Innocent

Publié le 08-10-2022

de Stefano Caredda

Ils ont d'abord été condamnés à 18 mois de détention provisoire, puis le procès les a tous acquittés pour n'avoir pas commis le crime. L'aventure judiciaire - ou devrait-on dire l'odyssée - de quatre citoyens érythréens accusés en 2015 d'association de malfaiteurs et d'aide à l'immigration clandestine pour avoir aidé leurs compatriotes à Rome a duré sept ans. La Cour de cassation, ces dernières semaines, par un arrêt a définitivement sanctionné leur innocence, criée et revendiquée à plusieurs reprises non seulement par les personnes directement concernées.

Le contexte est celui de l'expulsion, à Rome, en mai 2015, du bidonville de Ponte Mammolo, un quartier informel où vivaient des personnes de différents pays, dont des Érythréens, des Ukrainiens, des Sud-Américains. Un lieu, dit « il Borghetto », qui quelques mois plus tôt avait défrayé la chronique pour une visite inattendue du pape François. Ce lieu composé de cabanes, qui était devenu la maison de beaucoup, était aussi un lieu de refuge pour de nombreuses personnes en transit qui passaient par Rome et y faisaient une brève escale dans le but de rejoindre les autres villes du nord de l'Europe.

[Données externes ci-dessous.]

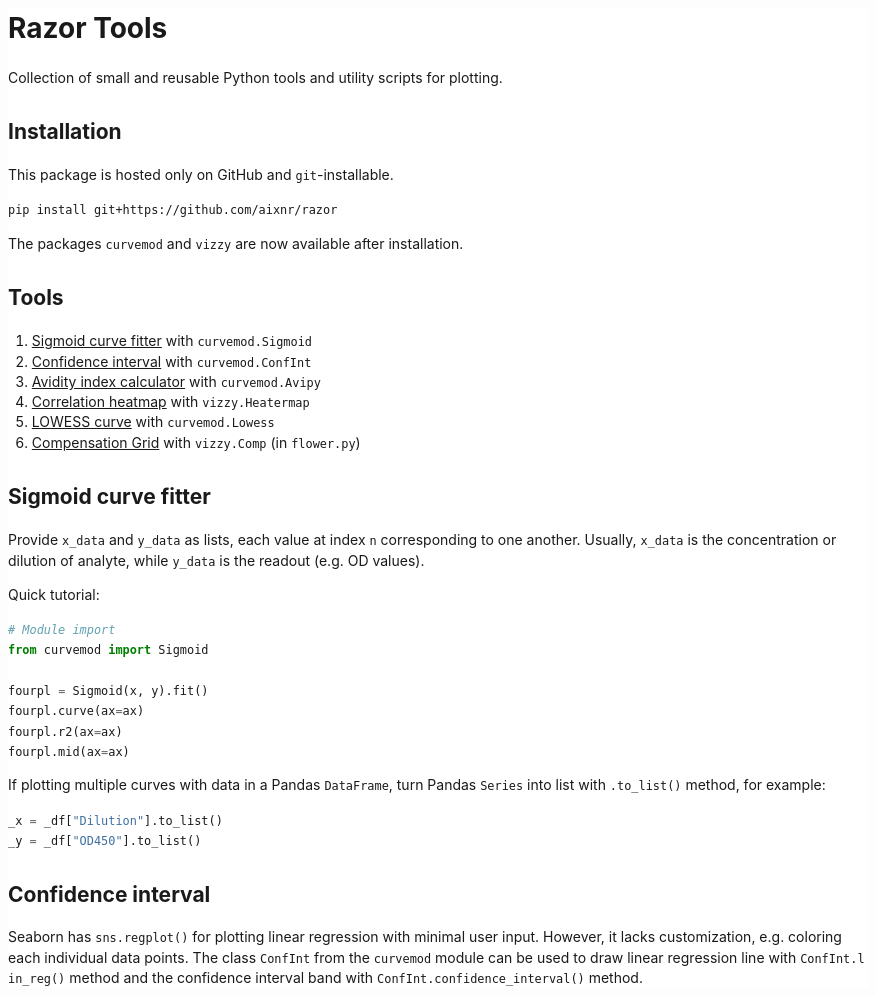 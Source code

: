 # Razor Tools

Collection of small and reusable Python tools and utility scripts for plotting.

## Installation

This package is hosted only on GitHub and `git`-installable.

```bash
pip install git+https://github.com/aixnr/razor
```

The packages `curvemod` and `vizzy` are now available after installation.

## Tools

1. [Sigmoid curve fitter](#sigmoid-curve-fitter) with `curvemod.Sigmoid`
2. [Confidence interval](#confidence-interval) with `curvemod.ConfInt`
3. [Avidity index calculator](#avidity-index-calculator) with `curvemod.Avipy`
4. [Correlation heatmap](#correlation-heatmap) with `vizzy.Heatermap`
5. [LOWESS curve](#lowess-curve) with `curvemod.Lowess`
6. [Compensation Grid](#compensation-grid) with `vizzy.Comp` (in `flower.py`)

## Sigmoid curve fitter

Provide `x_data` and `y_data` as lists, each value at index `n` corresponding to one another. Usually, `x_data` is the concentration or dilution of analyte, while `y_data` is the readout (e.g. OD values).

Quick tutorial:

```python
# Module import
from curvemod import Sigmoid

fourpl = Sigmoid(x, y).fit()
fourpl.curve(ax=ax)
fourpl.r2(ax=ax)
fourpl.mid(ax=ax)
```

If plotting multiple curves with data in a Pandas `DataFrame`, turn Pandas `Series` into list with `.to_list()` method, for example:

```python
_x = _df["Dilution"].to_list()
_y = _df["OD450"].to_list()
```

## Confidence interval

Seaborn has `sns.regplot()` for plotting linear regression with minimal user input. However, it lacks customization, e.g. coloring each individual data points. The class `ConfInt` from the `curvemod` module can be used to draw linear regression line with `ConfInt.lin_reg()` method and the confidence interval band with `ConfInt.confidence_interval()` method.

Selon l'accusation, celle de Borghetto était la cellule d'un réseau international, qui agissait dans un but lucratif, avec des tâches et des rôles définis et une chaîne de commandement précise, opérant de l'Afrique à l'Italie en exploitant la peau des migrants : cette accusation s'est avérée être incohérent au cours des différentes étapes du procès.
Pour 4 Érythréens, l'accusation d'aide et d'encouragement à l'immigration clandestine est restée en vigueur, mais il est désormais établi que le comportement reproché concernait en réalité l'aide et l'hospitalité entre amis et compatriotes, et non la traite des êtres humains.

L'un avait été arrêté en flagrant délit alors qu'il achetait un ticket de bus qui emmènerait son frère et certains de ses amis de Rome en Allemagne ; d'autres avaient offert aide et hospitalité pour quelques jours à quelques compatriotes nouvellement débarqués ; un autre avait été contacté par un ami pour aider sa fille. En pratique, des gestes d'amitié et de solidarité, pas des crimes. Toujours ces dernières semaines, avec un décret de non-lieu du procureur de Trapani, les accusations d'aide à l'immigration clandestine contre Don Mosè Zerai, le prêtre érythréen impliqué depuis des années dans l'aide aux réfugiés, sont également tombées. Des accusations, celles qui lui avaient été adressées, aussi infâmes qu'infondées.

Gardons une prise de conscience : dans les années que nous avons immédiatement derrière nous, il est malheureusement arrivé de nombreuses fois que ce ne sont pas les vrais trafiquants qui ont été touchés, mais les simples réseaux de solidarité humaine. Il est arrivé que de nombreuses erreurs d'appréciation aient été commises, il est arrivé qu'une communication déformée, même de nature idéologique et politique, ait soufflé malgré tout le feu de l'opposition. C'était une mauvaise page de notre histoire civile. Aujourd'hui, le sujet ne semble plus au centre du débat public comme il l'était il y a trois ou cinq ans, mais les implications profondes de cette réflexion ne sont pas encore totalement étrangères au cœur des gens. L'espoir est que les condamnations et les décisions nous aideront à repenser, pour de bon, ce qui a été.